Saved data entries
┄┄┄┄┄┄┄┄┄┄┄┄┄┄┄┄┄┄┄┄

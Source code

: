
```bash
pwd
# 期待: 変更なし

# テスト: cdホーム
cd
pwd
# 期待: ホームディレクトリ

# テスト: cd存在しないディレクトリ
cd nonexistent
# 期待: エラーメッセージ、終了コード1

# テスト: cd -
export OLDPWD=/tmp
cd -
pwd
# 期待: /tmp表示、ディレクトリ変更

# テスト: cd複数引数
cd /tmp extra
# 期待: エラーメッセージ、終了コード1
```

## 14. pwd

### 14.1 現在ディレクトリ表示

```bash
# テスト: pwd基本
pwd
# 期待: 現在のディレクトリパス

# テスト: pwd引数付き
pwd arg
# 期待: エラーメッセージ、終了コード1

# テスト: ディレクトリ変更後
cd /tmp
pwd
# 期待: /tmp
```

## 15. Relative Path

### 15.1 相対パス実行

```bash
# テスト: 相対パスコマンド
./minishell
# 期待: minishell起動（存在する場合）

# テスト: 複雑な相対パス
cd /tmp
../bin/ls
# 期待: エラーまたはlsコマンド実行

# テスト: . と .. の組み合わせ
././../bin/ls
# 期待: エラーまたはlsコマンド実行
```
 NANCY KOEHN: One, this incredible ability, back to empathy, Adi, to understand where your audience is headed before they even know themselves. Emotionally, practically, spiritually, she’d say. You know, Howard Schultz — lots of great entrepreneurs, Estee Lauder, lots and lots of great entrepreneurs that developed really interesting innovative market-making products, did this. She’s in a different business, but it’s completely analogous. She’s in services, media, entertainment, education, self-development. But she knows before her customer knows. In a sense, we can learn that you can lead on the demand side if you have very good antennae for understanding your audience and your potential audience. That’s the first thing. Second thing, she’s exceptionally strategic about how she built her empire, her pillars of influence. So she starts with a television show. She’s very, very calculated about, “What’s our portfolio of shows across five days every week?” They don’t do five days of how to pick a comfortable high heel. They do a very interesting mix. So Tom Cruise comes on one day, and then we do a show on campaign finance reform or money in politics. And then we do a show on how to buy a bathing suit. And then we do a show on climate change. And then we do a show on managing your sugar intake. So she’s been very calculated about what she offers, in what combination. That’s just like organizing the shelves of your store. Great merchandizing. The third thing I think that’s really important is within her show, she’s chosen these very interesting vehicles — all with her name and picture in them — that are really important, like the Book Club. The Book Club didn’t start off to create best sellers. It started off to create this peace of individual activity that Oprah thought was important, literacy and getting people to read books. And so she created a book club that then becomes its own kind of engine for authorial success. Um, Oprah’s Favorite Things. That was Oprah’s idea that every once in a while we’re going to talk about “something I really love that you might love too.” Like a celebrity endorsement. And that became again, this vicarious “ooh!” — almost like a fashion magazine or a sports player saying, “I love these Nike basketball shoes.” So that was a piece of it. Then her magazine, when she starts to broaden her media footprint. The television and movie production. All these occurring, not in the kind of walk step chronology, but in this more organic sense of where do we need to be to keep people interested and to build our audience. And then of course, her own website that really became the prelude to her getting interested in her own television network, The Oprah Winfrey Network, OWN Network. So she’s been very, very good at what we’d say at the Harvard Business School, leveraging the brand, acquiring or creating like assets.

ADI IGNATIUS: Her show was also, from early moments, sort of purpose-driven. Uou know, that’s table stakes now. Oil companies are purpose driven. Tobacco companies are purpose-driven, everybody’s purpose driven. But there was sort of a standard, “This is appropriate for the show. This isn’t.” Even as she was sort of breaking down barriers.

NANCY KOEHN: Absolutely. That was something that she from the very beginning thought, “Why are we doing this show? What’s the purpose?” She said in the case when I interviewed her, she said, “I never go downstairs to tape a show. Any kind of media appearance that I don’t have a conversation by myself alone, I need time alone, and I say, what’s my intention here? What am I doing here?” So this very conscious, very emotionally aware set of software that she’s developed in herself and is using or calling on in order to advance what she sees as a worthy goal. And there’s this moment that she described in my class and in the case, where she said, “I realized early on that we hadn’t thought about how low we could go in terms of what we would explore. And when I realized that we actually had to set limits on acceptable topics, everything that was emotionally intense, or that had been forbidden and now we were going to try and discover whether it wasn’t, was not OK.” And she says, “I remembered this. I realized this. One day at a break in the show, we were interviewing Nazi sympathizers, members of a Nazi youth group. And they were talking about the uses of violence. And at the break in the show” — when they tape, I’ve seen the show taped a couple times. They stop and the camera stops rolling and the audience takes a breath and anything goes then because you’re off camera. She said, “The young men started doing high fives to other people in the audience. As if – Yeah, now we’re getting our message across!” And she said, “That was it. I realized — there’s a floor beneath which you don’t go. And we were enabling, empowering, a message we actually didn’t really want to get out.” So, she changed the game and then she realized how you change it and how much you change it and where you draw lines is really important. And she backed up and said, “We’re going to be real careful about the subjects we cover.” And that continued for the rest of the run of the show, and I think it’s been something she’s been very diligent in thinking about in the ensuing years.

┄┄┄┄┄┄┄┄┄┄┄┄┄┄┄┄┄┄┄┄

### Description of the task
What is needed is a full, exact copy of the records.

### Task output
Source code

:
```bash
pwd
# 期待: 変更なし

# テスト: cdホーム
cd
pwd
# 期待: ホームディレクトリ

# テスト: cd存在しないディレクトリ
cd nonexistent
# 期待: エラーメッセージ、終了コード1

# テスト: cd -
export OLDPWD=/tmp
cd -
pwd
# 期待: /tmp表示、ディレクトリ変更

# テスト: cd複数引数
cd /tmp extra
# 期待: エラーメッセージ、終了コード1
```

## 14. pwd

### 14.1 現在ディレクトリ表示

```bash
# テスト: pwd基本
pwd
# 期待: 現在のディレクトリパス

# テスト: pwd引数付き
pwd arg
# 期待: エラーメッセージ、終了コード1

# テスト: ディレクトリ変更後
cd /tmp
pwd
# 期待: /tmp
```

## 15. Relative Path

### 15.1 相対パス実行

```bash
# テスト: 相対パスコマンド
./minishell
# 期待: minishell起動（存在する場合）

# テスト: 複雑な相対パス
cd /tmp
../bin/ls
# 期待: エラーまたはlsコマンド実行

# テスト: . と .. の組み合わせ
././../bin/ls
# 期待: エラーまたはlsコマンド実行
```
 NANCY KOEHN: One, this incredible ability, back to empathy, Adi, to understand where your audience is headed before they even know themselves. Emotionally, practically, spiritually, she’d say. You know, Howard Schultz — lots of great entrepreneurs, Estee Lauder, lots and lots of great entrepreneurs that developed really interesting innovative market-making products, did this. She’s in a different business, but it’s completely analogous. She’s in services, media, entertainment, education, self-development. But she knows before her customer knows. In a sense, we can learn that you can lead on the demand side if you have very good antennae for understanding your audience and your potential audience. That’s the first thing. Second thing, she’s exceptionally strategic about how she built her empire, her pillars of influence. So she starts with a television show. She’s very, very calculated about, “What’s our portfolio of shows across five days every week?” They don’t do five days of how to pick a comfortable high heel. They do a very interesting mix. So Tom Cruise comes on one day, and then we do a show on campaign finance reform or money in politics. And then we do a show on how to buy a bathing suit. And then we do a show on climate change. And then we do a show on managing your sugar intake. So she’s been very calculated about what she offers, in what combination. That’s just like organizing the shelves of your store. Great merchandizing. The third thing I think that’s really important is within her show, she’s chosen these very interesting vehicles — all with her name and picture in them — that are really important, like the Book Club. The Book Club didn’t start off to create best sellers. It started off to create this peace of individual activity that Oprah thought was important, literacy and getting people to read books. And so she created a book club that then becomes its own kind of engine for authorial success. Um, Oprah’s Favorite Things. That was Oprah’s idea that every once in a while we’re going to talk about “something I really love that you might love too.” Like a celebrity endorsement. And that became again, this vicarious “ooh!” — almost like a fashion magazine or a sports player saying, “I love these Nike basketball shoes.” So that was a piece of it. Then her magazine, when she starts to broaden her media footprint. The television and movie production. All these occurring, not in the kind of walk step chronology, but in this more organic sense of where do we need to be to keep people interested and to build our audience. And then of course, her own website that really became the prelude to her getting interested in her own television network, The Oprah Winfrey Network, OWN Network. So she’s been very, very good at what we’d say at the Harvard Business School, leveraging the brand, acquiring or creating like assets.

ADI IGNATIUS: Her show was also, from early moments, sort of purpose-driven. Uou know, that’s table stakes now. Oil companies are purpose driven. Tobacco companies are purpose-driven, everybody’s purpose driven. But there was sort of a standard, “This is appropriate for the show. This isn’t.” Even as she was sort of breaking down barriers.

NANCY KOEHN: Absolutely. That was something that she from the very beginning thought, “Why are we doing this show? What’s the purpose?” She said in the case when I interviewed her, she said, “I never go downstairs to tape a show. Any kind of media appearance that I don’t have a conversation by myself alone, I need time alone, and I say, what’s my intention here? What am I doing here?” So this very conscious, very emotionally aware set of software that she’s developed in herself and is using or calling on in order to advance what she sees as a worthy goal. And there’s this moment that she described in my class and in the case, where she said, “I realized early on that we hadn’t thought about how low we could go in terms of what we would explore. And when I realized that we actually had to set limits on acceptable topics, everything that was emotionally intense, or that had been forbidden and now we were going to try and discover whether it wasn’t, was not OK.” And she says, “I remembered this. I realized this. One day at a break in the show, we were interviewing Nazi sympathizers, members of a Nazi youth group. And they were talking about the uses of violence. And at the break in the show” — when they tape, I’ve seen the show taped a couple times. They stop and the camera stops rolling and the audience takes a breath and anything goes then because you’re off camera. She said, “The young men started doing high fives to other people in the audience. As if – Yeah, now we’re getting our message across!” And she said, “That was it. I realized — there’s a floor beneath which you don’t go. And we were enabling, empowering, a message we actually didn’t really want to get out.” So, she changed the game and then she realized how you change it and how much you change it and where you draw lines is really important. And she backed up and said, “We’re going to be real careful about the subjects we cover.” And that continued for the rest of the run of the show, and I think it’s been something she’s been very diligent in thinking about in the ensuing years.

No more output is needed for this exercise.